Hamida Monawar grew up as one of eight siblings in Kabul, Afghanistan. Her father, a child psychologist, was Tajik, her mother Uzbek. Ms. Monawar remembers a happy childhood, which ended in 1978 when Soviet troops invaded Afghanistan. Four years later, Hamida’s father decided that his family had to flee the country. They spent two years in Pakistan before coming to the United States as refugees. Hamida Monawar, who was nineteen at the time, says she embraced the opportunities life in America offered her.
“The only problem that I had was the language, in the beginning. Since my dad did most of his education in the United States and my brother had been living here, we were sort of prepared for the lifestyle we were going to have in the United States. Plus I was too tired of staying home in Pakistan and not being able to go to school, I was looking forward, actually, to just starting school. Although it was a very, very tough adjustment in the beginning, I enjoyed it, it was a challenge.”
Part of the adjustment, Hamida Monawar says,was accepting the American premise that everyone works.
“Since I left Afghanistan and came to this country at the age of nineteen I’m working and going to school. So I thought this is the way of living. (laughs) I left as a teenager and never worked, and then came here and I worked and they said, that’s how you live in this country, and I said, ‘Okay.’”
In many ways Ms. Monawar now considers herself to be a typical professional American woman. But her traditional Uzbek upbringing is an inescapable part of her life.

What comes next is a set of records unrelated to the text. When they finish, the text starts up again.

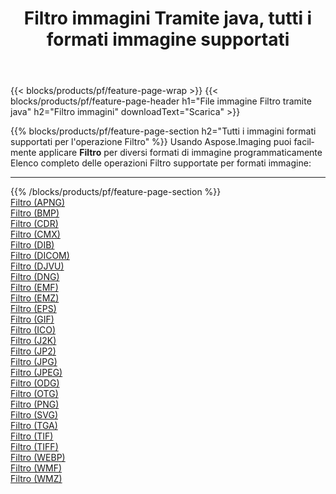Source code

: ﻿---
title: Filtro immagini Tramite java, tutti i formati immagine supportati 
weight: 3920
url: /it/java/filter 
lang: it
langdirlevel: 2
locales: zh-hans,ja,it,ru,de,es,fr,nl,id,lt,pl,pt,vi,tr,ko,zh-hant,ar,hi,th,sv,cs,uk,he
description: Usando Aspose.Imaging puoi facilmente Filtro immagini tramite java
---

{{< blocks/products/pf/feature-page-wrap >}}
{{< blocks/products/pf/feature-page-header h1="File immagine Filtro tramite java" h2="Filtro immagini" downloadText="Scarica" >}}


{{% blocks/products/pf/feature-page-section  h2="Tutti i immagini formati supportati per l'operazione Filtro" %}}
Usando Aspose.Imaging puoi facilmente applicare **Filtro** per diversi formati di immagine programmaticamente
<br/>
Elenco completo delle operazioni Filtro supportate per formati immagine:
<hr/>
{{% /blocks/products/pf/feature-page-section %}}
<div class="container-fluid productfamilypage bg-gray">
    <div class="convertypes bg-gray agp-content section">
        <div class="container">
		<div class="row other-converters">
		    <div class='col-md-2 other-converter remove-lp remove-rp'><a href="/imaging/it/java/filter/apng" >Filtro (APNG)</a></div><div class='col-md-2 other-converter remove-lp remove-rp'><a href="/imaging/it/java/filter/bmp" >Filtro (BMP)</a></div><div class='col-md-2 other-converter remove-lp remove-rp'><a href="/imaging/it/java/filter/cdr" >Filtro (CDR)</a></div><div class='col-md-2 other-converter remove-lp remove-rp'><a href="/imaging/it/java/filter/cmx" >Filtro (CMX)</a></div><div class='col-md-2 other-converter remove-lp remove-rp'><a href="/imaging/it/java/filter/dib" >Filtro (DIB)</a></div><div class='col-md-2 other-converter remove-lp remove-rp'><a href="/imaging/it/java/filter/dicom" >Filtro (DICOM)</a></div><div class='col-md-2 other-converter remove-lp remove-rp'><a href="/imaging/it/java/filter/djvu" >Filtro (DJVU)</a></div><div class='col-md-2 other-converter remove-lp remove-rp'><a href="/imaging/it/java/filter/dng" >Filtro (DNG)</a></div><div class='col-md-2 other-converter remove-lp remove-rp'><a href="/imaging/it/java/filter/emf" >Filtro (EMF)</a></div><div class='col-md-2 other-converter remove-lp remove-rp'><a href="/imaging/it/java/filter/emz" >Filtro (EMZ)</a></div><div class='col-md-2 other-converter remove-lp remove-rp'><a href="/imaging/it/java/filter/eps" >Filtro (EPS)</a></div><div class='col-md-2 other-converter remove-lp remove-rp'><a href="/imaging/it/java/filter/gif" >Filtro (GIF)</a></div><div class='col-md-2 other-converter remove-lp remove-rp'><a href="/imaging/it/java/filter/ico" >Filtro (ICO)</a></div><div class='col-md-2 other-converter remove-lp remove-rp'><a href="/imaging/it/java/filter/j2k" >Filtro (J2K)</a></div><div class='col-md-2 other-converter remove-lp remove-rp'><a href="/imaging/it/java/filter/jp2" >Filtro (JP2)</a></div><div class='col-md-2 other-converter remove-lp remove-rp'><a href="/imaging/it/java/filter/jpg" >Filtro (JPG)</a></div><div class='col-md-2 other-converter remove-lp remove-rp'><a href="/imaging/it/java/filter/jpeg" >Filtro (JPEG)</a></div><div class='col-md-2 other-converter remove-lp remove-rp'><a href="/imaging/it/java/filter/odg" >Filtro (ODG)</a></div><div class='col-md-2 other-converter remove-lp remove-rp'><a href="/imaging/it/java/filter/otg" >Filtro (OTG)</a></div><div class='col-md-2 other-converter remove-lp remove-rp'><a href="/imaging/it/java/filter/png" >Filtro (PNG)</a></div><div class='col-md-2 other-converter remove-lp remove-rp'><a href="/imaging/it/java/filter/svg" >Filtro (SVG)</a></div><div class='col-md-2 other-converter remove-lp remove-rp'><a href="/imaging/it/java/filter/tga" >Filtro (TGA)</a></div><div class='col-md-2 other-converter remove-lp remove-rp'><a href="/imaging/it/java/filter/tif" >Filtro (TIF)</a></div><div class='col-md-2 other-converter remove-lp remove-rp'><a href="/imaging/it/java/filter/tiff" >Filtro (TIFF)</a></div><div class='col-md-2 other-converter remove-lp remove-rp'><a href="/imaging/it/java/filter/webp" >Filtro (WEBP)</a></div><div class='col-md-2 other-converter remove-lp remove-rp'><a href="/imaging/it/java/filter/wmf" >Filtro (WMF)</a></div><div class='col-md-2 other-converter remove-lp remove-rp'><a href="/imaging/it/java/filter/wmz" >Filtro (WMZ)</a></div>
                </div>
        </div>
    </div>
</div>
<br/>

“I’m pretty independent, for someone who’s Uzbek and not married and 39. I think that shows I’m pretty independent. Of course I have my own house, I have my own car. The only thing that I’m very careful of is my mom, she’s the only person that I do a lot of things because of my respect for her, because I just don’t want to disappoint her.”
The clash of cultures is perhaps most evident, in Hamida Monawar’s case, on the issue of matrimony. After 20 years in America, Hamida Monawar’s expectations are somewhat different from her mother’s more traditional views.

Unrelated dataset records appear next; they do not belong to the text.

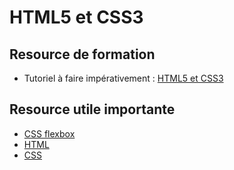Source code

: # HTML5 et CSS3

## Resource de formation

- Tutoriel à faire impérativement : [HTML5 et CSS3](https://openclassrooms.com/fr/courses/1603881-apprenez-a-creer-votre-site-web-avec-html5-et-css3)

## Resource utile importante

- [CSS flexbox](https://css-tricks.com/snippets/css/a-guide-to-flexbox/)
- [HTML](https://www.w3schools.com/html/default.asp)
- [CSS](https://www.w3schools.com/css/default.asp)
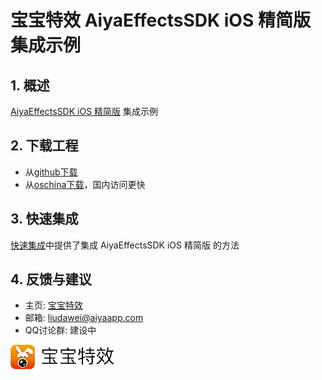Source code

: 
# 宝宝特效 AiyaEffectsSDK iOS 精简版集成示例

## 1. 概述
[AiyaEffectsSDK iOS 精简版](https://github.com/aiyaapp/AiyaEfffectsLiteIOS) 集成示例

## 2. 下载工程
* 从[github下载](https://github.com/aiyaapp/AiyaEfffectsLiteIOS)
* 从[oschina下载](http://git.oschina.net/wangyng/AiyaEfffectsLiteIOS)，国内访问更快

## 3. 快速集成
[快速集成](doc/howToUse.md)中提供了集成 AiyaEffectsSDK iOS 精简版 的方法

## 4. 反馈与建议
- 主页: [宝宝特效](http://www.bbtexiao.com)
- 邮箱: <liudawei@aiyaapp.com>
- QQ讨论群: 建设中

<a href="http://www.bbtexiao.com/"><img src="doc/logo.png" border="0" alt="宝宝特效" /></a>
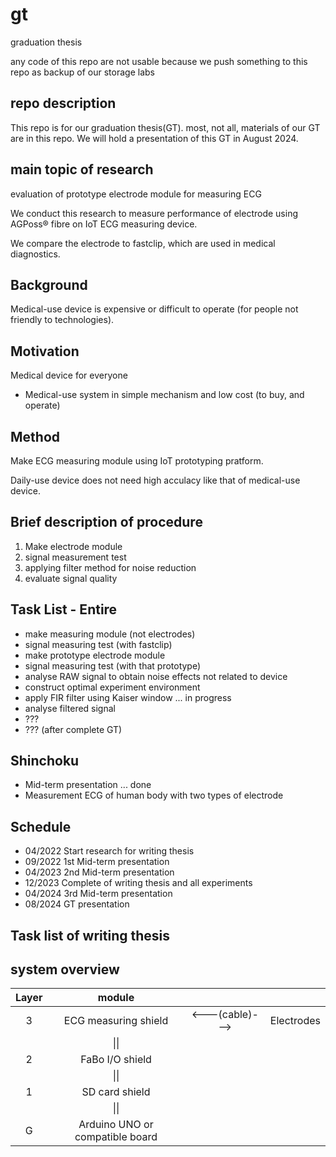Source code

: # gt
graduation thesis

any code of this repo are not usable because we push something to this repo as backup of our storage labs

## repo description

This repo is for our graduation thesis(GT). most, not all, materials of our GT are in this repo. We will hold a presentation of this GT in August 2024.

## main topic of research

evaluation of prototype electrode module for measuring ECG

We conduct this research to measure performance of electrode using AGPoss® fibre on IoT ECG measuring device.

We compare the electrode to fastclip, which are used in medical diagnostics.

## Background

Medical-use device is expensive or difficult to operate (for people not friendly to technologies).

## Motivation

Medical device for everyone

- Medical-use system in simple mechanism and low cost (to buy, and operate)

## Method

Make ECG measuring module using IoT prototyping pratform.

Daily-use device does not need high acculacy like that of medical-use device.

## Brief description of procedure

1. Make electrode module
2. signal measurement test
3. applying filter method for noise reduction
4. evaluate signal quality

## Task List - Entire

- make measuring module (not electrodes)
- signal measuring test (with fastclip)
- make prototype electrode module 
- signal measuring test (with that prototype)
- analyse RAW signal to obtain noise effects not related to device
- construct optimal experiment environment
- apply FIR filter using Kaiser window ... in progress
- analyse filtered signal
- ???
- ??? (after complete GT)

## Shinchoku

- Mid-term presentation ... done
- Measurement ECG of human body with two types of electrode


## Schedule

- 04/2022 Start research for writing thesis
- 09/2022 1st Mid-term presentation
- 04/2023 2nd Mid-term presentation
- 12/2023 Complete of writing thesis and all experiments
- 04/2024 3rd Mid-term presentation
- 08/2024 GT presentation

## Task list of writing thesis


## system overview

|Layer|module|||
|:-:|:-:|:-:|:-:|
|3|ECG measuring shield|<---(cable)--->|Electrodes|
||\|\||||
|2|FaBo I/O shield|||
||\|\||||
|1|SD card shield|||
||\|\||||
|G|Arduino UNO or compatible board|||
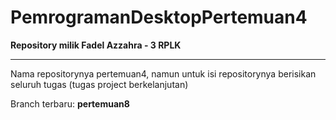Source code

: # PemrogramanDesktopPertemuan4

**Repository milik Fadel Azzahra - 3 RPLK**
___
Nama repositorynya pertemuan4, namun untuk isi repositorynya berisikan seluruh tugas (tugas project berkelanjutan)

Branch terbaru: **pertemuan8**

“The only thing I think she doesn’t understand is why I’m not married. Being a mother, that’s her biggest concern. She doesn’t understand why I don’t want to get married. Because to be honest with you, I’m not the typical Uzbek, and I’m not the typical Afghan, and I’m not the typical American, so it’s hard to meet someone that mom thinks is perfect for me, or my family thinks is perfect for me. So I decided not to get married for a while, and then see what happens.”
Both because of her respect for her mother’s opinion and because religion is important to her, Hamida Monawar says, she cannot envision marrying anyone who is not a Muslim. But she emphasizes, he has to be a Muslim with a broader understanding of a woman’s role.
“The person has to accept me, as me. Because a lot of times they don’t like independent women. Unfortunately, people who call themselves religious, they don’t know the true theory of Islam. They think that women shouldn’t have a voice, that women shouldn’t be independent. But I’d like to share my life with someone who respects all these qualities in me, too.”
In her professional life, Hamida Monawar is surrounded by Americans. In her private life, she spends a lot of time with her large extended Afghan-Uzbek family. She says that the result of her adjustment to life in America is that, for her, the two worlds coexist very naturally.
“The only time I notice that I have changed is when I talk with somebody who has just come from either Pakistan or Afghanistan, because they say, ‘Oh, you are so American’. Because my ideas are totally different from what they expect from an Uzbek woman. My ideas have changed, and what I want for women has changed. But there are things that I do because of my culture and religion, that hasn’t changed, and these same people turn around and say, ‘Oh, you are typical Afghan’. So I think that over the years I have managed to pick up good things from all cultures, and build my life around those elements.”
Hamida Monawar – an Afghan, an Uzbek, and an American, but above all, her own woman.